Es gibt jedoch ein großes Problem mit der Geschichte und das ist der eigentliche Aufhänger. Die Liebesgeschichte zwischen Soo-nam und ihrem Ehemann lässt
einfach jegliche Form der Glaubwürdigkeit vermissen. Die beiden soll eine starke Liebe verbinden, aber es fehlt die Chemie zwischen den zwei. Das liegt daran,
dass es auch keine Szenen zwischen ihnen gibt, in denen die Beziehung glaubwürdig aufgebaut würde. Daher wundert man sich später, mit wie viel Verbissenheit
Soo-nam um ihr kleines Eheglück kämpft. Daneben fügt sich auch die sozialkritisch angedachte Geschichte um die ungleiche Verteilung von Eigentum nicht
nahtlos in den Film. Dennoch kann nicht behauptet werden, dass die Botschaft des Films nicht verständlich wäre. Außerdem vermag es der schwarze Humor,
die Tragik der Geschichte gerade noch erträglich zu machen. Allzu oft wäre einem sonst nämlich zum Weinen zumute.

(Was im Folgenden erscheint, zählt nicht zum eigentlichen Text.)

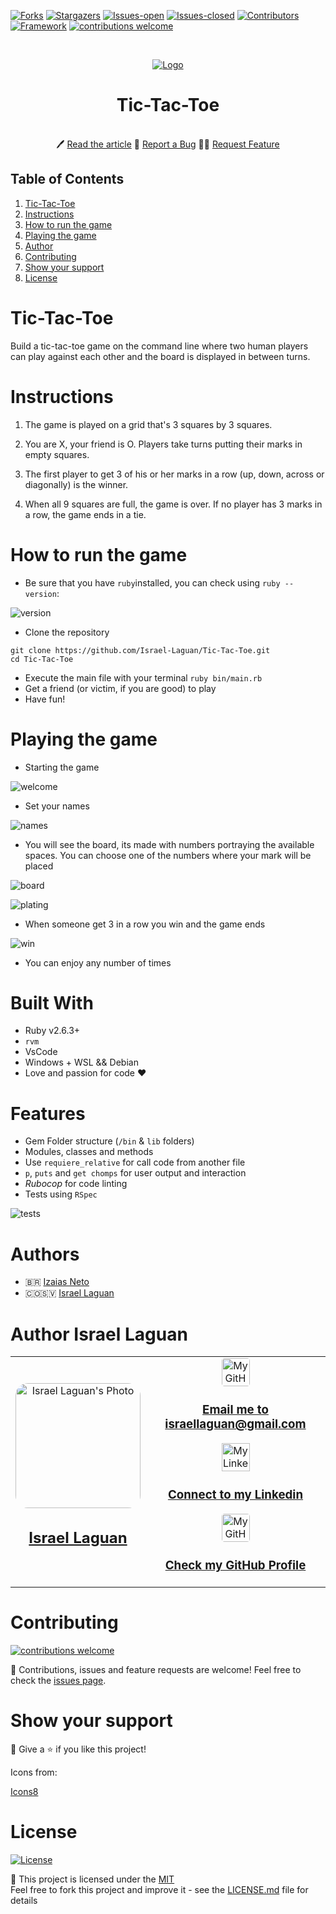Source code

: <!-- PROJECT SHIELDS -->
[![Forks][forks-shield]][forks-url]
[![Stargazers][stars-shield]][stars-url]
[![Issues-open][issues-open-shield]][issues-open-url]
[![Issues-closed][issues-closed-shield]][issues-close-url]
[![Contributors][contributors-shield]][contributors-url]
[![Framework][badge-framework]][framework-url]
[![contributions welcome][contributions-welcome]][issues-url]

<!-- PROJECT LOGO -->
<br />
<p align="center">
  <a href="https://">
	  <img src="https://img.icons8.com/color/96/000000/full-image.png" alt="Logo"/>
  </a>

  <h1 align="center">
	Tic-Tac-Toe
  </h1>

  <p align="center">
    <br />
	  🖊️
    <a href="https://">Read the article</a>
    🐞
    <a href="https://github.com/Israel-Laguan/Tic-Tac-Toe/issues">Report a Bug</a>
    🙋‍♂️
    <a href="https://github.com/Israel-Laguan/Tic-Tac-Toe/issues">Request Feature</a>
  </p>
</p>

## Table of Contents

1. [Tic-Tac-Toe](#tic-tac-toe)
2. [Instructions](#instructions)
3. [How to run the game](#how-to-run-the-game)
4. [Playing the game](#playing-the-game)
5. [Author](#author)
6. [Contributing](#contributing)
7. [Show your support](#show-your-support)
8. [License](#license)

# Tic-Tac-Toe
Build a tic-tac-toe game on the command line where two human players can play against each other and the board is displayed in between turns.

# Instructions

 1. The game is played on a grid that's 3 squares by 3 squares.

 2. You are X, your friend is O. Players take turns putting their marks in empty squares.
          
 3. The first player to get 3 of his or her marks in a row (up, down, across or diagonally) is the winner.
          
 4. When all 9 squares are full, the game is over. If no player has 3 marks in a row, the game ends in a tie. 

# How to run the game

 * Be sure that you have `ruby`installed, you can check using `ruby --version`:

![version](assets/ruby-version.png)

 * Clone the repository 
```
git clone https://github.com/Israel-Laguan/Tic-Tac-Toe.git
cd Tic-Tac-Toe
```
 * Execute the main file with your terminal
  `ruby bin/main.rb`
 * Get a friend (or victim, if you are good) to play 
 * Have fun!

# Playing the game

* Starting the game

![welcome](assets/ruby.png)

* Set your names

![names](assets/chomp.png)

* You will see the board, its made with numbers portraying the available spaces.
You can choose one of the numbers where your mark will be placed

![board](assets/board.png)

![plating](assets/playing.png)

* When someone get 3 in a row you win and the game ends

![win](assets/win.png)

* You can enjoy any number of times

# Built With
* Ruby v2.6.3+
* `rvm`
* VsCode
* Windows + WSL && Debian
* Love and passion for code ❤️

# Features

* Gem Folder structure (`/bin` & `lib` folders)
* Modules, classes and methods
* Use `requiere_relative` for call code from another file
* `p`, `puts` and `get chomps` for user output and interaction
* *Rubocop* for code linting
* Tests using `RSpec`

![tests](assets/tests.png)

# Authors
* 🇧🇷 [Izaias Neto](https://www.github.com/izaiasneto4)
* 🇨🇴🇸🇻 [Israel Laguan](https://www.github.com/Israel-Laguan)

# Author Israel Laguan

<table style="width:100%">
  <tr>
    <td>
        <div align="center">
            <a href="./docs/img/photo.png" target="_blank" rel="author">
                <img src="https://avatars2.githubusercontent.com/u/36519478?s=460&v=4" style="border-radius: 10%; min-width: 100px;" alt="Israel Laguan's Photo" width="200px">
            </a>
            <h2>
                <a href="https://israel-laguan.github.io/" target="_blank" rel="author">
                    Israel Laguan
                </a>
            </h2>
        </div>
    </td>
    <td>
        <div align="center">
            <a href="mailto:israellaguan@gmail.com" target="_blank" rel="author">
                <img src="https://img.icons8.com/color/48/000000/message-squared.png" style="border-radius: 10%" alt="My GitHub" height="45px">
                <h3>
                    Email me to 
                    <a href="mailto:israellaguan@gmail.com">
                        israellaguan@gmail.com
                    </a>
                </h3>
            </a>
            <a href="https://www.linkedin.com/in/israellaguan/" target="_blank" rel="author">
                <img src="https://img.icons8.com/color/48/000000/linkedin.png" alt="My Linkedin" height="45px">
                <h3>
                    Connect to my Linkedin
                </h3>
            </a>
            <a href="https://github.com/Israel-Laguan" target="_blank" rel="author">
                <img src="https://img.icons8.com/color/48/000000/github--v1.png" 
			style="border-radius: 10%" alt="My GitHub" height="45px"
		>
                <h3>
                    Check my GitHub Profile
                </h3>
            </a>
        </div>
    </td>
  </tr>
</table> 

# Contributing

[![contributions welcome][contributions-welcome]][issues-url]

🤝 Contributions, issues and feature requests are welcome!
Feel free to check the [issues page][issues-url].

# Show your support

🤗 Give a ⭐️ if you like this project!

Icons from:

<a href="https://icons8.com/icon/13917/full-image">Icons8</a>

# License

[![License][badge-license]](http://badges.mit-license.org)

📝 This project is licensed under the [MIT](LICENSE)\
Feel free to fork this project and improve it - see the [LICENSE.md](LICENSE.md) file for details 

<!-- MARKDOWN LINKS & IMAGES -->
[contributors-shield]: https://img.shields.io/github/contributors/Israel-Laguan/Tic-Tac-Toe?style=for-the-badge
[contributors-url]: https://github.com/Israel-Laguan/Tic-Tac-Toe/graphs/contributors
[forks-shield]: https://img.shields.io/github/forks/Israel-Laguan/Tic-Tac-Toe?style=for-the-badge
[forks-url]: https://github.com/Israel-Laguan/Tic-Tac-Toe/network/members
[stars-shield]: https://img.shields.io/github/stars/Israel-Laguan/Tic-Tac-Toe?style=for-the-badge
[stars-url]: https://github.com/Israel-Laguan/Tic-Tac-Toe/stargazers
[issues-open-shield]: https://img.shields.io/github/issues/Israel-Laguan/Tic-Tac-Toe?style=for-the-badge
[issues-url]: https://github.com/Israel-Laguan/Tic-Tac-Toe/issues
[issues-open-url]: https://github.com/Israel-Laguan/Tic-Tac-Toe/issues?q=is%3Aopen+is%3Aissue
[issues-close-url]: https://github.com/Israel-Laguan/Tic-Tac-Toe/issues?q=is%3Aissue+is%3Aclosed
[issues-closed-shield]: https://img.shields.io/github/issues-closed/Israel-Laguan/Tic-Tac-Toe?style=for-the-badge
[badge-framework]: https://img.shields.io/badge/framework-here-9cf?style=for-the-badge
[framework-url]: https://google.com
[contributions-welcome]: https://img.shields.io/badge/contributions-welcome-brightgreen.svg?style=for-the-badge
[badge-license]: https://img.shields.io/:license-mit-blue.svg?style=for-the-badge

Ein wenig wirkt der Film wie eine Mischung aus "Sympathy for Mr. Vengeance" und "Dream Home". "Alice in Earnestland" ist aber nicht ganz so blutig wie letzterer. Obwohl wir eine Operation am Ohr in aller Ausführlichkeit und das Zerlegen eines Fisches zu sehen bekommen. Daneben sind die etwas blutigeren Morde eigentlich harmlos. Die Geschichte wird dabei die meiste Zeit in Form von Rückblenden erzählt und Soo-nam tritt dabei als Erzählerin auf, sodass wir gezwungen sind, ihre Perspektive einzunehmen und sie nicht schlichtweg für ihre Taten zu verurteilen. Die einzelnen Entwicklungen in der Geschichte sind teilweise ziemlich originell und mit einer Laufzeit von 90 Minuten wird das Drama auch nicht unnötig in die Länge gezogen. Am Ende mag es vielleicht schwer fallen, jede Handlung der Protagonistin zu verstehen, aber das letzte Bild, wenn auch etwas vorhersehbar, lässt keinen Zweifel daran, warum Soo-nam zu solchen Extremen gegriffen hat.